= Exercise =
Could you filter the data below down to the lines that hold the word "newline"?
****************************************
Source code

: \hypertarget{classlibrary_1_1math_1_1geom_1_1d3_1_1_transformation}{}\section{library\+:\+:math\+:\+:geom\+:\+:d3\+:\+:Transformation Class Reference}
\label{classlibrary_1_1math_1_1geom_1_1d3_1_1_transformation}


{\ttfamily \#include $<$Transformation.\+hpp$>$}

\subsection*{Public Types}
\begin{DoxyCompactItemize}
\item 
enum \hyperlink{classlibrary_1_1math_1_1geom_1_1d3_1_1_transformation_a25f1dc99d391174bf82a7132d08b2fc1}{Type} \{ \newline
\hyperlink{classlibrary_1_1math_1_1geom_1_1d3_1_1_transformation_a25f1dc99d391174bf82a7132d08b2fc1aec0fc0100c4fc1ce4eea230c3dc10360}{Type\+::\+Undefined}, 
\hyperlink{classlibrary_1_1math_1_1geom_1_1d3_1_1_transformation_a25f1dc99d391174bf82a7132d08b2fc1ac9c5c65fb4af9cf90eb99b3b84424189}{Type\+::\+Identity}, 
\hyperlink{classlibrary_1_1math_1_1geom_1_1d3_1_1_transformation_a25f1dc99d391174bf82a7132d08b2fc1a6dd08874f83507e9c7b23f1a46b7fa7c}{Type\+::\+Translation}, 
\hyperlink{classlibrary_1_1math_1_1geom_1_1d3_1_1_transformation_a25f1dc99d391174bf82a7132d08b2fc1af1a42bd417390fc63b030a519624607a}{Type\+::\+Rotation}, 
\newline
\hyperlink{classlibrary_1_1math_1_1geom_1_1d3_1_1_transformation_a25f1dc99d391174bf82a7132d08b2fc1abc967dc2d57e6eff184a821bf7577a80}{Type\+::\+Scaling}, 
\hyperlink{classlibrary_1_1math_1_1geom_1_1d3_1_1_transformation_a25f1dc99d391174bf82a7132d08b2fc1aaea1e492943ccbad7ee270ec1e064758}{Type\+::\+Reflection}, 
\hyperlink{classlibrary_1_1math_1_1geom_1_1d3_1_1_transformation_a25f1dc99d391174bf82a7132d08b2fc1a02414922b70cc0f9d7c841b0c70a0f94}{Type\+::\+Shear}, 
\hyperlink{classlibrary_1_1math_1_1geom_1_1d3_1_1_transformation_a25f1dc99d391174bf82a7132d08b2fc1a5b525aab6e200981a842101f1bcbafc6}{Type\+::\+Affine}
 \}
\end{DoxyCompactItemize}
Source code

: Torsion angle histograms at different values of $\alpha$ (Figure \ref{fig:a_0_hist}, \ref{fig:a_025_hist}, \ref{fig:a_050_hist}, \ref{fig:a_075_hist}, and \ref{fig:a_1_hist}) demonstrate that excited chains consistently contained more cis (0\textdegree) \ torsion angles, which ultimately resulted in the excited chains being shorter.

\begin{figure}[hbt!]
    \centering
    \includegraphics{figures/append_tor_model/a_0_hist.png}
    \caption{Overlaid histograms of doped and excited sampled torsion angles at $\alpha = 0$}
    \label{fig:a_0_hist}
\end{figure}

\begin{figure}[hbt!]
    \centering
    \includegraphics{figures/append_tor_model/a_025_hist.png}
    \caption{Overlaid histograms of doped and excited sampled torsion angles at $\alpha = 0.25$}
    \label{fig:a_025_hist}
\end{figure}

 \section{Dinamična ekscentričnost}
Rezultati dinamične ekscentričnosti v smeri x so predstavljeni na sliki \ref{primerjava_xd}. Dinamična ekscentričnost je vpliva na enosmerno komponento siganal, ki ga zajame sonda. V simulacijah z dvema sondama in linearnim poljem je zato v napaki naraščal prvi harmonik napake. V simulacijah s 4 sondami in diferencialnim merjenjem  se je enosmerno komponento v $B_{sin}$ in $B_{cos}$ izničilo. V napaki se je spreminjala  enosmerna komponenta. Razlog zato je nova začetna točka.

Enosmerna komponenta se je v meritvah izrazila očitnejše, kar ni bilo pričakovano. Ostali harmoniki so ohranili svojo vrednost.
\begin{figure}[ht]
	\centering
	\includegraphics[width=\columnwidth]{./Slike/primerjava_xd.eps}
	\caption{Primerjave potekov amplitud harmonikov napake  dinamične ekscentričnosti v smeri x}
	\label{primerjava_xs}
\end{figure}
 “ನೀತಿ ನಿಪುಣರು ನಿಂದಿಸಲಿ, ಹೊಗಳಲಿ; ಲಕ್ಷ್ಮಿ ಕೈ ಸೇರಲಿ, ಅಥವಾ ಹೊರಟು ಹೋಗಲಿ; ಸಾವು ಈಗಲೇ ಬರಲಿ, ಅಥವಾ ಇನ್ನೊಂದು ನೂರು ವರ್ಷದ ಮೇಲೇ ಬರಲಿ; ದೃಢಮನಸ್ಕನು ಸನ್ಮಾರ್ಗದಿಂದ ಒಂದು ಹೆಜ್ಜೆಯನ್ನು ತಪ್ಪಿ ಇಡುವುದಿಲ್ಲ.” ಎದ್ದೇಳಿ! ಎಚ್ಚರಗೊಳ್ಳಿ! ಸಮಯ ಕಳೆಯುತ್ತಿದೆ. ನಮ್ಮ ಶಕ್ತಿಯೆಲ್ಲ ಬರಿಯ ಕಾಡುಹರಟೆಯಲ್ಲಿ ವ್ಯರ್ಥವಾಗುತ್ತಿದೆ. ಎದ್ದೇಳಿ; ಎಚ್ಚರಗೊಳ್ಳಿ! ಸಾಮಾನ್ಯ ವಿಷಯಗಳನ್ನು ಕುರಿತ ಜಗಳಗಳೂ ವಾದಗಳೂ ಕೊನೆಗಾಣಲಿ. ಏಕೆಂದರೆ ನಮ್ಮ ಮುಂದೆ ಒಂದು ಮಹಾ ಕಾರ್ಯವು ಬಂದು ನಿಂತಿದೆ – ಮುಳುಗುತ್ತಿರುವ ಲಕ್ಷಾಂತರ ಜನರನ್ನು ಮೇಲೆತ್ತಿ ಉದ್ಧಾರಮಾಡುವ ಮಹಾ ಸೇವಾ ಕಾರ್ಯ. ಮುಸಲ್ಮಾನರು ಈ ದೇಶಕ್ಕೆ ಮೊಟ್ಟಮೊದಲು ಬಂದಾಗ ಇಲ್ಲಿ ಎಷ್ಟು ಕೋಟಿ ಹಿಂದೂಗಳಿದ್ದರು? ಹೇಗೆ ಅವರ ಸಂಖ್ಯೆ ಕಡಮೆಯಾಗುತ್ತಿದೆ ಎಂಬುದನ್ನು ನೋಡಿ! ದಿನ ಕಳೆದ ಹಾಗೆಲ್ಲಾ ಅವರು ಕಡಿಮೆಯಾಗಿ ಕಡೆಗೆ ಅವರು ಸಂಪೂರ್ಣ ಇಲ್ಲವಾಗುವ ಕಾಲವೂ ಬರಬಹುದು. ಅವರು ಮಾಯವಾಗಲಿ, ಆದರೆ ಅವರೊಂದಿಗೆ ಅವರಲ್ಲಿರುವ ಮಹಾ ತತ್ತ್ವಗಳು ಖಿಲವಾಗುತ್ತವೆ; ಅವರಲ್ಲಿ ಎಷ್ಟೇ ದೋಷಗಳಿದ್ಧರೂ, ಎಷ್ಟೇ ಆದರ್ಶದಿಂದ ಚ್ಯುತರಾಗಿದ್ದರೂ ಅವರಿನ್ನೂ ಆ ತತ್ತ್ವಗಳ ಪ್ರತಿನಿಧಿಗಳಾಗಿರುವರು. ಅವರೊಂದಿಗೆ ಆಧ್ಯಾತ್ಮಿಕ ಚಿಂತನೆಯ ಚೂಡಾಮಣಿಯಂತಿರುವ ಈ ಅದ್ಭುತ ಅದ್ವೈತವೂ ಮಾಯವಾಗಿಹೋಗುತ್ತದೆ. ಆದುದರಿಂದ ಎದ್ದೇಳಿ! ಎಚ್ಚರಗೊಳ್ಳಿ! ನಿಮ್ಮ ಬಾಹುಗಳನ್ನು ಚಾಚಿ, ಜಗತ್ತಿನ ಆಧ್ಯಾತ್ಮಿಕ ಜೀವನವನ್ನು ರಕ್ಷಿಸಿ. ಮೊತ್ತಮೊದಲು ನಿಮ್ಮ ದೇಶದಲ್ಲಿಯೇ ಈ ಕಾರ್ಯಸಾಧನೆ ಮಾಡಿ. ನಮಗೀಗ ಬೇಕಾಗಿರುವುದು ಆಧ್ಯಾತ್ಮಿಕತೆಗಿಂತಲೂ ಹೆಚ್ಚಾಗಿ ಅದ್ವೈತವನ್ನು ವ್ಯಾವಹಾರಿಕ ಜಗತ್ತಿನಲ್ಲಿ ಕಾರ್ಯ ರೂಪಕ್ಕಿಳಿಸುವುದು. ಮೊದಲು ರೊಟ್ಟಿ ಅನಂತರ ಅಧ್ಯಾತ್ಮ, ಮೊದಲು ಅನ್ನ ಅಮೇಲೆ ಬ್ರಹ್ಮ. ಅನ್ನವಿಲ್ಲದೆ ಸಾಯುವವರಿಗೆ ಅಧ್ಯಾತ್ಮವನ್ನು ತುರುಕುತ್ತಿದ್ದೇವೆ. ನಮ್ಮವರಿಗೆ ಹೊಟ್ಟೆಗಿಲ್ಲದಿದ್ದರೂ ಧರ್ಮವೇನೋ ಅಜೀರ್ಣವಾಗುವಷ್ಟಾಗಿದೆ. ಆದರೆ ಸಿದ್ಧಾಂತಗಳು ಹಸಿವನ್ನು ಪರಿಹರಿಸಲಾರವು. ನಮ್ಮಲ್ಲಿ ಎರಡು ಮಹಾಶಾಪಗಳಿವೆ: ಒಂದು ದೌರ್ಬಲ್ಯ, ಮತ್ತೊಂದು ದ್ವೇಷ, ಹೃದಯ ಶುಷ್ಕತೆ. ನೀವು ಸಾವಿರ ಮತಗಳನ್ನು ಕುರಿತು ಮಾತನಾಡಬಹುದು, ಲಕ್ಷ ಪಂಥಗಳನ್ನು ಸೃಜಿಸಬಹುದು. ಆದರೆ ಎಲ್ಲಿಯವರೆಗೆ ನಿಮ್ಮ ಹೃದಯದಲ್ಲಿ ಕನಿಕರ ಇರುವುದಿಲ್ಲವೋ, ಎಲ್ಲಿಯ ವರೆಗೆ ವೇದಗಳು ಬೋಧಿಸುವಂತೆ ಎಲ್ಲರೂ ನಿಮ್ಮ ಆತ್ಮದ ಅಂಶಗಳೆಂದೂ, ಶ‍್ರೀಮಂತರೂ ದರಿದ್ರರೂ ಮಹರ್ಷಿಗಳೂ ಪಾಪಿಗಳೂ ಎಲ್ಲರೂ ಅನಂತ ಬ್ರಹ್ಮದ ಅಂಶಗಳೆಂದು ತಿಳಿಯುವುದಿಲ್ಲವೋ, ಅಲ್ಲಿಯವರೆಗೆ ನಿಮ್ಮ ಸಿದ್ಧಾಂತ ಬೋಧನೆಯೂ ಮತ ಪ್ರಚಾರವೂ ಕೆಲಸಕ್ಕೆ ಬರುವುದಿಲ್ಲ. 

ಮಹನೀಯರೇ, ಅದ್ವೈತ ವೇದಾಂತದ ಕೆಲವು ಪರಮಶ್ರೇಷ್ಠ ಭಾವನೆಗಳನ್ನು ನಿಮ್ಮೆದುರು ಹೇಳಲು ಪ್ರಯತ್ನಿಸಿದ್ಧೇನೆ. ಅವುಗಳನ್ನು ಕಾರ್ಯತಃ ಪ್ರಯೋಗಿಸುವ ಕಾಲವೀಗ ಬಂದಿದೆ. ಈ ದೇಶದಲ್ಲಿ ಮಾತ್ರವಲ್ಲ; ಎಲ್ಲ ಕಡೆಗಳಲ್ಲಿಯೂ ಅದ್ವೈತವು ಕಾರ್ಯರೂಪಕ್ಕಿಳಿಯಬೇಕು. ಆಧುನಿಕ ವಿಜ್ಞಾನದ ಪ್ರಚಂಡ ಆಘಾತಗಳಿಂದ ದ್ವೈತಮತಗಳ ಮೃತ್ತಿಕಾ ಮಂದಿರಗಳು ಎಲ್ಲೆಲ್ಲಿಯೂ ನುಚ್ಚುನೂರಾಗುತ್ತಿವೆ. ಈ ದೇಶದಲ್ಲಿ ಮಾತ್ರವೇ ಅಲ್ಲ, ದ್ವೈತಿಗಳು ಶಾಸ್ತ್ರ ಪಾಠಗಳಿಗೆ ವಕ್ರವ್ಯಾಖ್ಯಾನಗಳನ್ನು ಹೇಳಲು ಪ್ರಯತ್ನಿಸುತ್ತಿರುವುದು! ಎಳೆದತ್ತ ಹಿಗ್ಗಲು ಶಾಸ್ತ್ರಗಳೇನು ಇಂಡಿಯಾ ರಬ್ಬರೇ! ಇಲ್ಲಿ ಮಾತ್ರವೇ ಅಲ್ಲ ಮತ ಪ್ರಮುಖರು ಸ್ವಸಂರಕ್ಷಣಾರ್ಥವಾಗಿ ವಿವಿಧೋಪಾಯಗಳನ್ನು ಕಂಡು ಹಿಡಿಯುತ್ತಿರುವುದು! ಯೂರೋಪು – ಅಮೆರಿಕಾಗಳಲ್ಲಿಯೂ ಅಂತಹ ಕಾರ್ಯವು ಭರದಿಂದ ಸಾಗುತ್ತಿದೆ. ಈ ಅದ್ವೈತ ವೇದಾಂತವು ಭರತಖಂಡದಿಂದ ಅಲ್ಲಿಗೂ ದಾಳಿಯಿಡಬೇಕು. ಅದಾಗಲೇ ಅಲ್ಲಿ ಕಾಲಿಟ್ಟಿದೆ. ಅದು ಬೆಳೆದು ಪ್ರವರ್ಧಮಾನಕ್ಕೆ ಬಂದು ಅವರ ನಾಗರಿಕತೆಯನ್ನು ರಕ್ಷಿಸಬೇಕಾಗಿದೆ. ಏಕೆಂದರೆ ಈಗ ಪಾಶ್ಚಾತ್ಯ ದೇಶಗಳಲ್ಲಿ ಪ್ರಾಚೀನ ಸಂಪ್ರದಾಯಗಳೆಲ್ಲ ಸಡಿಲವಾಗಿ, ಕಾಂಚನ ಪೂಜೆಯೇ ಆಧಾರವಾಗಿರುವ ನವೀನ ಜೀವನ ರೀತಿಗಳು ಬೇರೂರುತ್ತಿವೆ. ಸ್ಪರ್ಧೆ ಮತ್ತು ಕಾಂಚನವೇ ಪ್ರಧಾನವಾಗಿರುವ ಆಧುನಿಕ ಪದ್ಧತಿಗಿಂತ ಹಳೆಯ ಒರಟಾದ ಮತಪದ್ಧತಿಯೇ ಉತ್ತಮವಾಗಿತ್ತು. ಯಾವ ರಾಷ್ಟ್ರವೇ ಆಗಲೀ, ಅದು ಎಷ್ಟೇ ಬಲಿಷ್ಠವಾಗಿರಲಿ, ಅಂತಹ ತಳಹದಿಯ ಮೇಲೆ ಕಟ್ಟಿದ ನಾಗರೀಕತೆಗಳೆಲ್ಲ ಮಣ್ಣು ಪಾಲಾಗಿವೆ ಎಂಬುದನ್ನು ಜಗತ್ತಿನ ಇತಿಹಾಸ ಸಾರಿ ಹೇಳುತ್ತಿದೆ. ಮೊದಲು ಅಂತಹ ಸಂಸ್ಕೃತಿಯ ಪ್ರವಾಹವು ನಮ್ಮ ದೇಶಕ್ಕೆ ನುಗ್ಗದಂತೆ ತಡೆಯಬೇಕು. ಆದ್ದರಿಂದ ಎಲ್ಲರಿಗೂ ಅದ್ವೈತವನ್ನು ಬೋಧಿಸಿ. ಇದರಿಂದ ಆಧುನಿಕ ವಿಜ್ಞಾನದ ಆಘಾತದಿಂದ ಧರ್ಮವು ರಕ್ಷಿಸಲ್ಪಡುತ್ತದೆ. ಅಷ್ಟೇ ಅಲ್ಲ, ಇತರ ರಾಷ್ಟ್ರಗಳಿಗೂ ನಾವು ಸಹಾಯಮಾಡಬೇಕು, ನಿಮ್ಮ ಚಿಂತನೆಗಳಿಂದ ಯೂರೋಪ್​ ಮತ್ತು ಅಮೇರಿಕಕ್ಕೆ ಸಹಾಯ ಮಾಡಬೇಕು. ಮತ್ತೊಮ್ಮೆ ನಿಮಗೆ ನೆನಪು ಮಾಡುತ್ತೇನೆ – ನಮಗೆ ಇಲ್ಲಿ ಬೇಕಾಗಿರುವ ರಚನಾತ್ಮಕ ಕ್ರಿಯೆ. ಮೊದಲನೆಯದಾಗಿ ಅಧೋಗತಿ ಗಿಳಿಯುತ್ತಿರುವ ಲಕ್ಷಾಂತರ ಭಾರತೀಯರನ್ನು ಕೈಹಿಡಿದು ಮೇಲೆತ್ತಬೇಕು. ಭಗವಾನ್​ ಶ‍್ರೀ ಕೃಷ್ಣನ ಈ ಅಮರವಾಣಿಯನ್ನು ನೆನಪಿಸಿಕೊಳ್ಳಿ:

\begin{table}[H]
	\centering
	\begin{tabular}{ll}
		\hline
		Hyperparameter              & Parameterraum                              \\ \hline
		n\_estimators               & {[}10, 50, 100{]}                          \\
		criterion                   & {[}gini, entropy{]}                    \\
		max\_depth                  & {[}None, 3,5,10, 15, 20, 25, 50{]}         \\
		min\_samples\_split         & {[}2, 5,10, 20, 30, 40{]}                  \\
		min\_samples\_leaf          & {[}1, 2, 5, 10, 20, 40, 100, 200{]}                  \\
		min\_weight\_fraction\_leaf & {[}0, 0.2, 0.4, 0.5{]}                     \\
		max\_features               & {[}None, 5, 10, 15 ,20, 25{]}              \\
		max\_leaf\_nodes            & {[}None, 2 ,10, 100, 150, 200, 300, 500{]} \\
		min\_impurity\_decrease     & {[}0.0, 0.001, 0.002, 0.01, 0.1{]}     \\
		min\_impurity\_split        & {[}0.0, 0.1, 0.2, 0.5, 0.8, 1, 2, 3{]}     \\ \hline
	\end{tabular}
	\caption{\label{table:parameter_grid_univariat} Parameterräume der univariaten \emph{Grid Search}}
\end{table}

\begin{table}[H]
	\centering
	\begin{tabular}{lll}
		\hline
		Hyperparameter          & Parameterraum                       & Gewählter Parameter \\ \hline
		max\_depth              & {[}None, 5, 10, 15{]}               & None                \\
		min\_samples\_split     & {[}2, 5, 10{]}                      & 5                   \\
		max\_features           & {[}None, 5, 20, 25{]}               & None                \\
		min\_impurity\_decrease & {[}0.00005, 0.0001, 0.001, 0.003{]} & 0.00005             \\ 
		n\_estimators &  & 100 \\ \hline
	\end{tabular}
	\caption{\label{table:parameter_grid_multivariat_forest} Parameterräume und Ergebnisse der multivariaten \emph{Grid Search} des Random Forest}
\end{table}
****************************************
= Answer to this exercise =
enum \hyperlink{classlibrary_1_1math_1_1geom_1_1d3_1_1_transformation_a25f1dc99d391174bf82a7132d08b2fc1}{Type} \{ \newline
\newline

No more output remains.